Yeva looked at Semyon, at the Prince, at her father standing beside the priest. Then she tore the veil from her face—her eyes were bright, her cheeks were flushed and glowing. The people cried out and shielded their gazes, for in that moment she was too lovely to look at. She was terrifying in her beauty, bright like a devouring star.

Yeva leapt from the banks and the river caught her up in its waters, keeping her afloat as her jeweled kokoshnik sank and her silken gown billowed around her. She hovered there on the surface, a flower caught in the current. Then as the Duke stood stunned and quaking in his wet boots, the river wrapped Yeva in its arms and carried her away. Through the woods the river thundered, leaving trees and fields drenched by her eddying skirts, smashing the mill to bits in her wake. The waterwheel snapped free of its moorings and rolled wildly down the banks, knocking the Prince and all his retainers to the ground before disappearing into the underbrush.

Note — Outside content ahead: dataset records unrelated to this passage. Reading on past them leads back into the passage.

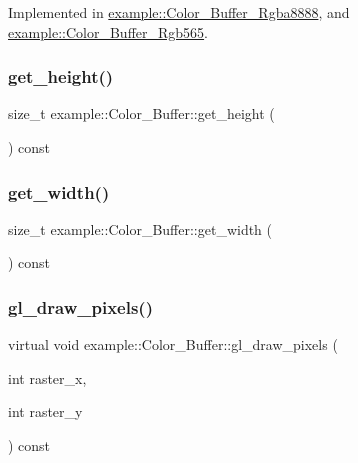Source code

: Implemented in \mbox{\hyperlink{classexample_1_1_color___buffer___rgba8888_ab2e7a20a9dd24c5dd422d143d9a2d391}{example\+::\+Color\+\_\+\+Buffer\+\_\+\+Rgba8888}}, and \mbox{\hyperlink{classexample_1_1_color___buffer___rgb565_ad8125e1f708bd99aafce8ef7b713cc02}{example\+::\+Color\+\_\+\+Buffer\+\_\+\+Rgb565}}.

\mbox{\label{classexample_1_1_color___buffer_a4d1495a260205b83e1bd28dd04c6eda2}} 
\subsubsection{\texorpdfstring{get\_height()}{get\_height()}}
{\footnotesize\ttfamily size\+\_\+t example\+::\+Color\+\_\+\+Buffer\+::get\+\_\+height (\begin{DoxyParamCaption}{ }\end{DoxyParamCaption}) const\hspace{0.3cm}{\ttfamily [inline]}}

\mbox{\label{classexample_1_1_color___buffer_a0bbc4a120bc04b512e303baf8330ff82}} 
\subsubsection{\texorpdfstring{get\_width()}{get\_width()}}
{\footnotesize\ttfamily size\+\_\+t example\+::\+Color\+\_\+\+Buffer\+::get\+\_\+width (\begin{DoxyParamCaption}{ }\end{DoxyParamCaption}) const\hspace{0.3cm}{\ttfamily [inline]}}

\mbox{\label{classexample_1_1_color___buffer_a793b667028b2eb7efde2cee76066eac7}} 
\subsubsection{\texorpdfstring{gl\_draw\_pixels()}{gl\_draw\_pixels()}}
{\footnotesize\ttfamily virtual void example\+::\+Color\+\_\+\+Buffer\+::gl\+\_\+draw\+\_\+pixels (\begin{DoxyParamCaption}\item[{int}]{raster\+\_\+x,  }\item[{int}]{raster\+\_\+y }\end{DoxyParamCaption}) const\hspace{0.3cm}{\ttfamily [pure virtual]}}



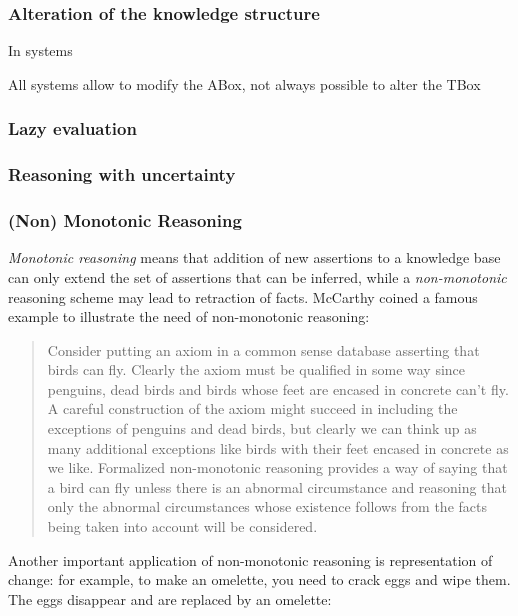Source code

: \subsubsection{Alteration of the knowledge structure}

In systems

All systems allow to modify the ABox, not always possible to alter the TBox


\subsubsection{Lazy evaluation}
\label{sect|lazy-evaluation}


\subsubsection{Reasoning with uncertainty}


\subsubsection{(Non) Monotonic Reasoning}

\emph{Monotonic reasoning} means that addition of new assertions to a knowledge base
can only extend the set of assertions that can be inferred, while a
\emph{non-monotonic} reasoning scheme may lead to retraction of facts.
McCarthy coined a famous example to illustrate the need of non-monotonic reasoning:

\begin{quotation}
Consider putting an axiom in a common sense database asserting that birds can
fly. Clearly the axiom must be qualified in some way since penguins, dead birds
and birds whose feet are encased in concrete can't fly. A careful construction
of the axiom might succeed in including the exceptions of penguins and dead
birds, but clearly we can think up as many additional exceptions like birds
with their feet encased in concrete as we like. Formalized non-monotonic
reasoning provides a way of saying that a bird can fly unless there
is an abnormal circumstance and reasoning that only the abnormal circumstances
whose existence follows from the facts being taken into account will be
considered.
\end{quotation}

Another important application of non-monotonic reasoning is representation of
change: for example, to make an omelette, you need to crack eggs and wipe them.
The eggs disappear and are replaced by an omelette:

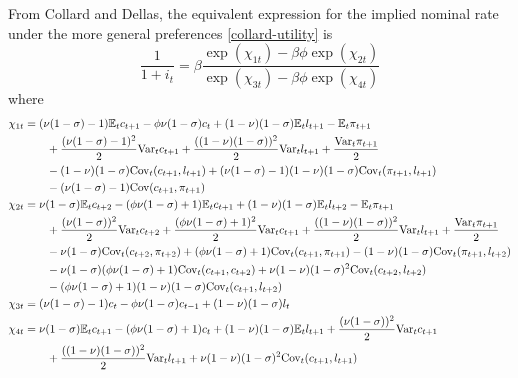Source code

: From Collard and Dellas, the equivalent expression for the implied nominal rate under the more general preferences \eqref{collard-utility} is $$\frac{1}{1 + i_t} = \beta \frac{ \exp(\chi_{1t}) - \beta \phi \exp(\chi_{2t}) }{ \exp(\chi_{3t}) - \beta \phi \exp(\chi_{4t}) }$$ where
\begin{align*}
\chi_{1t} &= (\nu(1-\sigma)-1) \mathbb{E}_t c_{t+1} - \phi \nu(1-\sigma) c_t + (1-\nu)(1-\sigma) \mathbb{E}_t l_{t+1} - \mathbb{E}_t \pi_{t+1} \\
  &\qquad + \frac{(\nu(1-\sigma)-1)^2}{2} \mathrm{Var}_t c_{t+1} + \frac{((1-\nu)(1-\sigma))^2}{2} \mathrm{Var}_t l_{t+1} + \frac{\mathrm{Var}_t \pi_{t+1}}{2} \\
  &\qquad - (1-\nu)(1-\sigma) \mathrm{Cov}_t(c_{t+1}, l_{t+1}) + (\nu(1-\sigma)-1)(1-\nu)(1-\sigma) \mathrm{Cov}_t(\pi_{t+1}, l_{t+1}) \\
  &\qquad - (\nu(1-\sigma)-1) \mathrm{Cov}(c_{t+1}, \pi_{t+1}) \\
\chi_{2t} &= \nu(1-\sigma) \mathbb{E}_t c_{t+2} - (\phi\nu(1-\sigma)+1) \mathbb{E}_t c_{t+1} + (1-\nu)(1-\sigma) \mathbb{E}_t l_{t+2} - \mathbb{E}_t \pi_{t+1} \\
  &\qquad + \frac{(\nu(1-\sigma))^2}{2} \mathrm{Var}_t c_{t+2} + \frac{(\phi\nu(1-\sigma)+1)^2}{2} \mathrm{Var}_t c_{t+1} + \frac{((1-\nu)(1-\sigma))^2}{2} \mathrm{Var}_t l_{t+1} + \frac{\mathrm{Var}_t \pi_{t+1}}{2} \\
  &\qquad - \nu(1-\sigma) \mathrm{Cov}_t(c_{t+2}, \pi_{t+2}) + (\phi\nu(1-\sigma)+1) \mathrm{Cov}_t(c_{t+1}, \pi_{t+1}) - (1-\nu)(1-\sigma) \mathrm{Cov}_t(\pi_{t+1}, l_{t+2}) \\
  &\qquad - \nu(1-\sigma)(\phi\nu(1-\sigma)+1) \mathrm{Cov}_t(c_{t+1}, c_{t+2}) + \nu(1-\nu)(1-\sigma)^2 \mathrm{Cov}_t(c_{t+2}, l_{t+2}) \\
  &\qquad - (\phi\nu(1-\sigma)+1)(1-\nu)(1-\sigma) \mathrm{Cov}_t(c_{t+1}, l_{t+2}) \\
\chi_{3t} &= (\nu(1-\sigma)-1)c_t - \phi\nu(1-\sigma)c_{t-1} + (1-\nu)(1-\sigma)l_t \\
\chi_{4t} &= \nu(1-\sigma) \mathbb{E}_t c_{t+1} - (\phi\nu(1-\sigma)+1)c_t + (1-\nu)(1-\sigma) \mathbb{E}_t l_{t+1} + \frac{(\nu(1-\sigma))^2}{2} \mathrm{Var}_t c_{t+1} \\
  &\qquad + \frac{((1-\nu)(1-\sigma))^2}{2} \mathrm{Var}_t l_{t+1} + \nu(1-\nu)(1-\sigma)^2 \mathrm{Cov}_t(c_{t+1}, l_{t+1})
\end{align*}

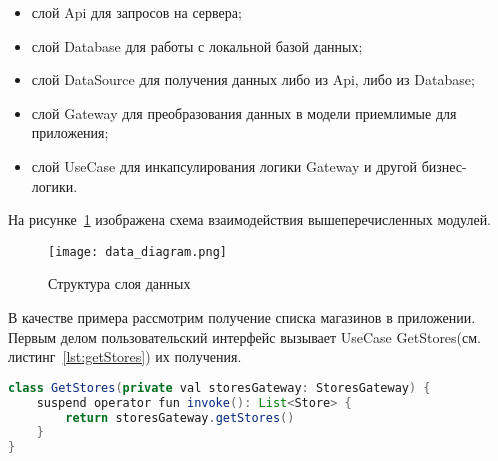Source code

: \begin{itemize}
  \item слой Api для запросов на сервера;
  \item слой Database для работы с локальной базой данных;
  \item слой DataSource для получения данных либо из Api, либо из Database;
  \item слой Gateway для преобразования данных в модели приемлимые для приложения;
  \item слой UseCase для инкапсулирования логики Gateway и другой бизнес-логики.
\end{itemize}

На рисунке~\ref{fig:arch:data_diagram} изображена схема взаимодействия вышеперечисленных модулей.
 
\begin{figure}[H]
 \centering
   \texttt{[image: data\_diagram.png]} 
   \caption{Структура слоя данных}
   \label{fig:arch:data_diagram}
\end{figure}
 
В качестве примера рассмотрим получение списка магазинов в приложении. Первым делом пользовательский интерфейс вызывает UseCase GetStores(см. листинг~\ref{lst:getStores}) их получения.

\begin{lstlisting}[language=Java,label={lst:getStores},caption={UseCase GetStores}]
class GetStores(private val storesGateway: StoresGateway) {
    suspend operator fun invoke(): List<Store> {
        return storesGateway.getStores()
    }
}
\end{lstlisting}

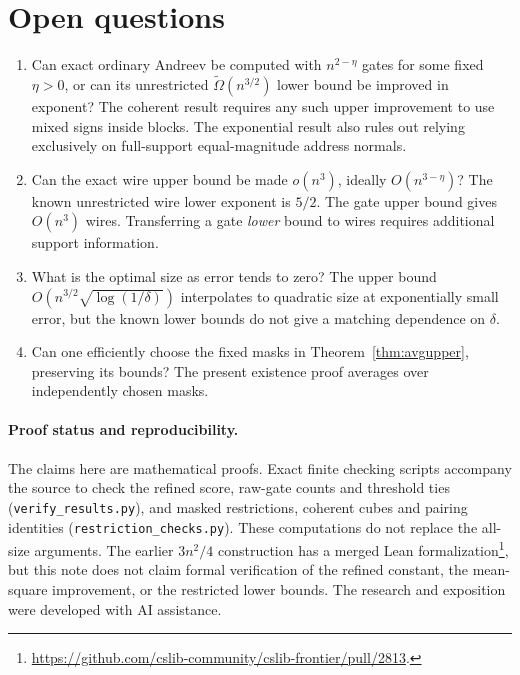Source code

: \documentclass[11pt]{article}
\begin{document}
\section{Open questions}
\begin{enumerate}
\item Can exact ordinary Andreev be computed with $n^{2-\eta}$ gates for
some fixed $\eta>0$, or can its unrestricted $\widetilde\Omega(n^{3/2})$
lower bound be improved in exponent? The coherent result requires any
such upper improvement to use mixed signs inside blocks. The exponential
result also rules out relying exclusively on full-support equal-magnitude
address normals.
\item Can the exact wire upper bound be made $o(n^3)$, ideally
$O(n^{3-\eta})$? The known unrestricted wire lower exponent is $5/2$.
The gate upper bound gives $O(n^3)$ wires. Transferring a gate
\emph{lower} bound to wires requires additional support information.
\item What is the optimal size as error tends to zero? The upper bound
$O(n^{3/2}\sqrt{\log(1/\delta)})$ interpolates to quadratic size at
exponentially small error, but the known lower bounds do not give a
matching dependence on $\delta$.
\item Can one efficiently choose the fixed masks in
Theorem~\ref{thm:avgupper}, preserving its bounds? The present existence
proof averages over independently chosen masks.
\end{enumerate}

\paragraph{Proof status and reproducibility.}
The claims here are mathematical proofs. Exact finite checking scripts
accompany the source to check the refined score, raw-gate counts and threshold ties
(\texttt{verify\_results.py}), and masked restrictions, coherent cubes and
pairing identities (\texttt{restriction\_checks.py}). These computations
do not replace the all-size arguments. The earlier $3n^2/4$ construction
has a merged Lean formalization\footnote{\url{https://github.com/cslib-community/cslib-frontier/pull/2813}.},
but this note does not claim formal verification of
the refined constant, the mean-square improvement, or the restricted lower
bounds. The research and exposition were developed with AI assistance.
\end{document}
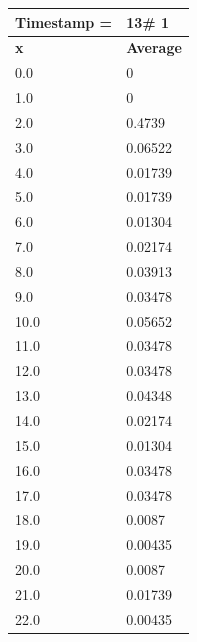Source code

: \begin{tabular}{|l||l|}
\hline
\textbf{Timestamp =} & \textbf{13}\# 1\\\hline
	\textbf{x} & \textbf{Average} \\ \hline
\hline
	0.0 & 0 \\ \hline
	1.0 & 0 \\ \hline
	2.0 & 0.4739 \\ \hline
	3.0 & 0.06522 \\ \hline
	4.0 & 0.01739 \\ \hline
	5.0 & 0.01739 \\ \hline
	6.0 & 0.01304 \\ \hline
	7.0 & 0.02174 \\ \hline
	8.0 & 0.03913 \\ \hline
	9.0 & 0.03478 \\ \hline
	10.0 & 0.05652 \\ \hline
	11.0 & 0.03478 \\ \hline
	12.0 & 0.03478 \\ \hline
	13.0 & 0.04348 \\ \hline
	14.0 & 0.02174 \\ \hline
	15.0 & 0.01304 \\ \hline
	16.0 & 0.03478 \\ \hline
	17.0 & 0.03478 \\ \hline
	18.0 & 0.0087 \\ \hline
	19.0 & 0.00435 \\ \hline
	20.0 & 0.0087 \\ \hline
	21.0 & 0.01739 \\ \hline
	22.0 & 0.00435 \\ \hline
\end{tabular}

The townspeople trembled against each other and when the river was finally gone, they looked upon the empty riverbed, its damp rocks glittering in the sun. Where the millpond had been only minutes before, there was just a muddy basin. There was quiet, no sound but the croak of lost frogs and the slap of gasping fish flopping in the muck.


The river was the heart of Velisyana, and when it went silent, all that was left was for the town to die.

Without the river, there could be no mill, and without the mill, the Duke lost his fortune. When he begged for relief from the King, the Prince suggested that his father set three tasks and that the price for failure be the Duke’s head. The Duke left the capital in disgrace but with his head still on his shoulders.

The shops and houses of Velisyana emptied. The grates lay cold and the clock on the belltower chimed its hour for no one. The Duke remained in his crumbling palace, gazing out from Yeva’s window onto the empty stones of Suitors’ Square, and cursing Semyon. If you keep very still, you may see him there, surrounded by stone lilies, awaiting the water’s return.

But you will not glimpse lovely Yeva. The river carried her all the way to the seashore, and there she stayed. She said her prayers in a tiny chapel where the waves ran right up to the door, and each day she sat by the ocean’s edge and watched the tides come and go. She lived in happy solitude, and grew old, and never worried when her beauty faded, for in her reflection she always saw a free woman.

 As for poor Semyon, he was driven out of town, blamed for the tragedy that had befallen it. His misery was short, however. Not long after he left Velisyana, he withered to a husk and died. He would not let any drop of water pass his lips, certain it would betray him.

Now, if you have been foolish enough to wander from the path, it is up to you to make your way back to the road. Follow the voices of your worried companions and perhaps this time your feet will lead you past the rusting skeleton of a waterwheel resting in a meadow where it has no right to be. If you are lucky, you will find your friends again. They will pat you on the back and soothe you with their laughter. But as you leave that dark gap in the trees behind, remember that to use a thing is not to own it. And should you ever take a bride, listen closely to her questions. In them you may hear her true name like the thunder of a lost river, like the sighing of the sea.